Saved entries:
########################################
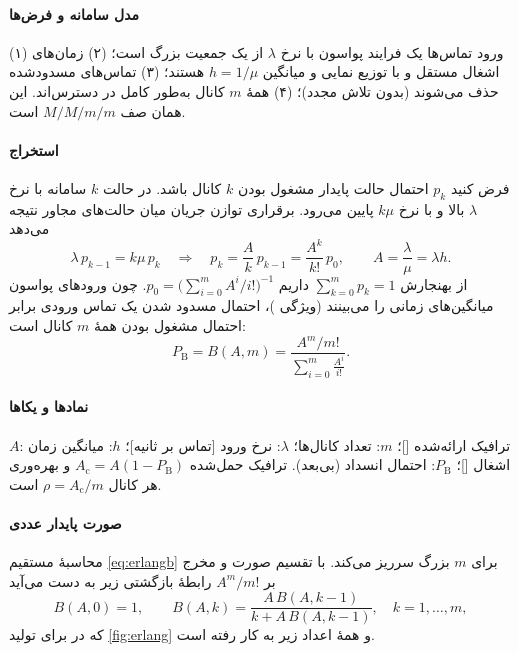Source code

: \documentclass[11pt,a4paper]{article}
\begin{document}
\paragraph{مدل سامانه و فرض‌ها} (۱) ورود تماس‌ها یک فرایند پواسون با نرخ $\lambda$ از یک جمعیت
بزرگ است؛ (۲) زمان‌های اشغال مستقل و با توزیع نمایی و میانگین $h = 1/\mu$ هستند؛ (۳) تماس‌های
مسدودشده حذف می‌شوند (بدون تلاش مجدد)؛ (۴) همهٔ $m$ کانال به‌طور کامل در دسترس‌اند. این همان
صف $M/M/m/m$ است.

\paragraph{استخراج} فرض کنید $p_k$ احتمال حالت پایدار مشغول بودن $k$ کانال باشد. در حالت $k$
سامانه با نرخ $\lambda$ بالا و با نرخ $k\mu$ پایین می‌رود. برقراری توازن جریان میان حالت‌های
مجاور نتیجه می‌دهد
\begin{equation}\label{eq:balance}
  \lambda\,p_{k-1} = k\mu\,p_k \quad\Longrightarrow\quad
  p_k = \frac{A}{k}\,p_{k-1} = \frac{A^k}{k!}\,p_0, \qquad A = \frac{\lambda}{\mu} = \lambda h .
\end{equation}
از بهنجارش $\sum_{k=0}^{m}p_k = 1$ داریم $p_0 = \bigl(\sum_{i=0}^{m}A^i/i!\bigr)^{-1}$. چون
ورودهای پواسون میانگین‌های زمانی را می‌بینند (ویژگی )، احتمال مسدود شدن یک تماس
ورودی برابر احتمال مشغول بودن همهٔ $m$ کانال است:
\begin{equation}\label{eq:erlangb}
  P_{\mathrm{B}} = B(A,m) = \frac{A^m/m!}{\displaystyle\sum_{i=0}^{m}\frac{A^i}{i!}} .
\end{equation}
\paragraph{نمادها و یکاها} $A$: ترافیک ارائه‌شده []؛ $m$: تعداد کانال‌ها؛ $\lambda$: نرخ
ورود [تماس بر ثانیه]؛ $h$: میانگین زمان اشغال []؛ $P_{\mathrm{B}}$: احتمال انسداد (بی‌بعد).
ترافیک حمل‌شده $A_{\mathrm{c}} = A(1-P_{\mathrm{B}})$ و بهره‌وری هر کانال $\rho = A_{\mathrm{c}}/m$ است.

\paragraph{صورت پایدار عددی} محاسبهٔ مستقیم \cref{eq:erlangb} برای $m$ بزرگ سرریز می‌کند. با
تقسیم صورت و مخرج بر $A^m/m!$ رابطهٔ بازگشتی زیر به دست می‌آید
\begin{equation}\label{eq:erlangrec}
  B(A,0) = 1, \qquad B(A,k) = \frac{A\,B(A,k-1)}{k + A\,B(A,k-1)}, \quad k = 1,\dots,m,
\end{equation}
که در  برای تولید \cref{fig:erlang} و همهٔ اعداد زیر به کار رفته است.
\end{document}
########################################
● **WHAT IS REQUIRED**
An exact reproduction of every record above is required, with no pictures included.

● **RESPONSE BOX**
Source code

: \documentclass[11pt,a4paper]{article}
\begin{document}
\paragraph{مدل سامانه و فرض‌ها} (۱) ورود تماس‌ها یک فرایند پواسون با نرخ $\lambda$ از یک جمعیت
بزرگ است؛ (۲) زمان‌های اشغال مستقل و با توزیع نمایی و میانگین $h = 1/\mu$ هستند؛ (۳) تماس‌های
مسدودشده حذف می‌شوند (بدون تلاش مجدد)؛ (۴) همهٔ $m$ کانال به‌طور کامل در دسترس‌اند. این همان
صف $M/M/m/m$ است.

\paragraph{استخراج} فرض کنید $p_k$ احتمال حالت پایدار مشغول بودن $k$ کانال باشد. در حالت $k$
سامانه با نرخ $\lambda$ بالا و با نرخ $k\mu$ پایین می‌رود. برقراری توازن جریان میان حالت‌های
مجاور نتیجه می‌دهد
\begin{equation}\label{eq:balance}
  \lambda\,p_{k-1} = k\mu\,p_k \quad\Longrightarrow\quad
  p_k = \frac{A}{k}\,p_{k-1} = \frac{A^k}{k!}\,p_0, \qquad A = \frac{\lambda}{\mu} = \lambda h .
\end{equation}
از بهنجارش $\sum_{k=0}^{m}p_k = 1$ داریم $p_0 = \bigl(\sum_{i=0}^{m}A^i/i!\bigr)^{-1}$. چون
ورودهای پواسون میانگین‌های زمانی را می‌بینند (ویژگی )، احتمال مسدود شدن یک تماس
ورودی برابر احتمال مشغول بودن همهٔ $m$ کانال است:
\begin{equation}\label{eq:erlangb}
  P_{\mathrm{B}} = B(A,m) = \frac{A^m/m!}{\displaystyle\sum_{i=0}^{m}\frac{A^i}{i!}} .
\end{equation}
\paragraph{نمادها و یکاها} $A$: ترافیک ارائه‌شده []؛ $m$: تعداد کانال‌ها؛ $\lambda$: نرخ
ورود [تماس بر ثانیه]؛ $h$: میانگین زمان اشغال []؛ $P_{\mathrm{B}}$: احتمال انسداد (بی‌بعد).
ترافیک حمل‌شده $A_{\mathrm{c}} = A(1-P_{\mathrm{B}})$ و بهره‌وری هر کانال $\rho = A_{\mathrm{c}}/m$ است.

\paragraph{صورت پایدار عددی} محاسبهٔ مستقیم \cref{eq:erlangb} برای $m$ بزرگ سرریز می‌کند. با
تقسیم صورت و مخرج بر $A^m/m!$ رابطهٔ بازگشتی زیر به دست می‌آید
\begin{equation}\label{eq:erlangrec}
  B(A,0) = 1, \qquad B(A,k) = \frac{A\,B(A,k-1)}{k + A\,B(A,k-1)}, \quad k = 1,\dots,m,
\end{equation}
که در  برای تولید \cref{fig:erlang} و همهٔ اعداد زیر به کار رفته است.
\end{document}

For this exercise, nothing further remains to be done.